### Work item
Repeat precisely the span of lines below that opens with the line containing "seeds, not a" and closes with the line containing "and no adapted-fleet", both included.

[[ Given records open ]]

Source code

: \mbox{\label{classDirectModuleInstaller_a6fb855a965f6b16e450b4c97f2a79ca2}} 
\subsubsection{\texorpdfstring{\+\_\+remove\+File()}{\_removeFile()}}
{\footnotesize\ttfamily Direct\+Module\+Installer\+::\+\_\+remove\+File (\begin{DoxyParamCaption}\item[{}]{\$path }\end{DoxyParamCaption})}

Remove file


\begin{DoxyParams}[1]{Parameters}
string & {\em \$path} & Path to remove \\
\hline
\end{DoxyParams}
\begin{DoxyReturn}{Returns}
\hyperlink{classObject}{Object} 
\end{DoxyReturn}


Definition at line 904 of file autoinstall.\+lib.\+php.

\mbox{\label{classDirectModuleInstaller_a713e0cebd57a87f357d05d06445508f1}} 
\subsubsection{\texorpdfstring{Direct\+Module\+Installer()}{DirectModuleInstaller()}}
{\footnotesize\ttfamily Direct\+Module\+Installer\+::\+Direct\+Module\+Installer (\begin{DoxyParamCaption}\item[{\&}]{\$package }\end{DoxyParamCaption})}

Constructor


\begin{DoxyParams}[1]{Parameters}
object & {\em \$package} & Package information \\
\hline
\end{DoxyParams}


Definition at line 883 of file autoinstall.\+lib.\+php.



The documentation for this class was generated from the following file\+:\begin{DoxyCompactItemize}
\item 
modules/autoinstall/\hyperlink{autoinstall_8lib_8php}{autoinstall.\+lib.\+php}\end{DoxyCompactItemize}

[[ Given records closed ]]
[[ Given records open ]]

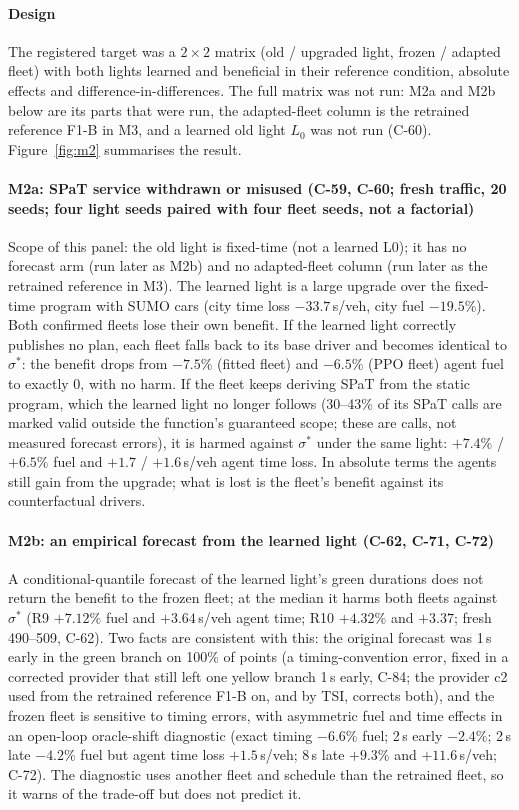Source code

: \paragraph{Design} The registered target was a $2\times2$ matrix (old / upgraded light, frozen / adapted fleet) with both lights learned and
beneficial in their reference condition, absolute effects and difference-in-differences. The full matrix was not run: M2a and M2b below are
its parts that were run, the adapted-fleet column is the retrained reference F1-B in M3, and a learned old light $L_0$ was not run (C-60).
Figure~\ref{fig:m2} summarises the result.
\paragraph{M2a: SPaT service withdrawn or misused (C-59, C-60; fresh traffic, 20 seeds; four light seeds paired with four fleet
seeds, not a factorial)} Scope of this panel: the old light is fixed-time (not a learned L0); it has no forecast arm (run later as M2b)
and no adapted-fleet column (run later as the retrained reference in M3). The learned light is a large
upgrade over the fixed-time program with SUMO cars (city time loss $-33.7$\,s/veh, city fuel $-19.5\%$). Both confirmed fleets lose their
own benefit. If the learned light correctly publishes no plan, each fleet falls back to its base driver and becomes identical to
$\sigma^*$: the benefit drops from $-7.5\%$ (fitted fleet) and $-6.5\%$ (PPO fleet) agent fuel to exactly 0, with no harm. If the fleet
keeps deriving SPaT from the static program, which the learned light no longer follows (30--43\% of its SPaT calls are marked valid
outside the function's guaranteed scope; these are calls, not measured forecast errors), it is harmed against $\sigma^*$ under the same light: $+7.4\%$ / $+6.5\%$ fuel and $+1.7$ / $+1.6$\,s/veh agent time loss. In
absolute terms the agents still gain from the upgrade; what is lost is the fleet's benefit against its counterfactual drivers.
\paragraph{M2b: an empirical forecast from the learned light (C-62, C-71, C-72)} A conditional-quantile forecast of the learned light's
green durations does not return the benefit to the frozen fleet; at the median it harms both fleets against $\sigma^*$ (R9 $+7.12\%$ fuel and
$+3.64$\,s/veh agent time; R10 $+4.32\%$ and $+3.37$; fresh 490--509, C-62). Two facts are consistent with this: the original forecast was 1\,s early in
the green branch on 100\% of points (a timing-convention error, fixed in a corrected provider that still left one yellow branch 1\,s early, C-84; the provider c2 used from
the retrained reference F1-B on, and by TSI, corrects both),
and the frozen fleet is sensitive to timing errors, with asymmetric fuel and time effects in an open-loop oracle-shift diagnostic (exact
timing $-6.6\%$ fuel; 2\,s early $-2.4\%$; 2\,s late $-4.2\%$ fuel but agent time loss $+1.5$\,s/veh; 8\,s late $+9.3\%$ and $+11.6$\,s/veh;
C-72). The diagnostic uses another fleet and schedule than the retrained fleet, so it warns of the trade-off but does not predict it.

[[ Given records closed ]]

### Task answer
seeds, not a factorial)} Scope of this panel: the old light is fixed-time (not a learned L0); it has no forecast arm (run later as M2b)
and no adapted-fleet column (run later as the retrained reference in M3). The learned light is a large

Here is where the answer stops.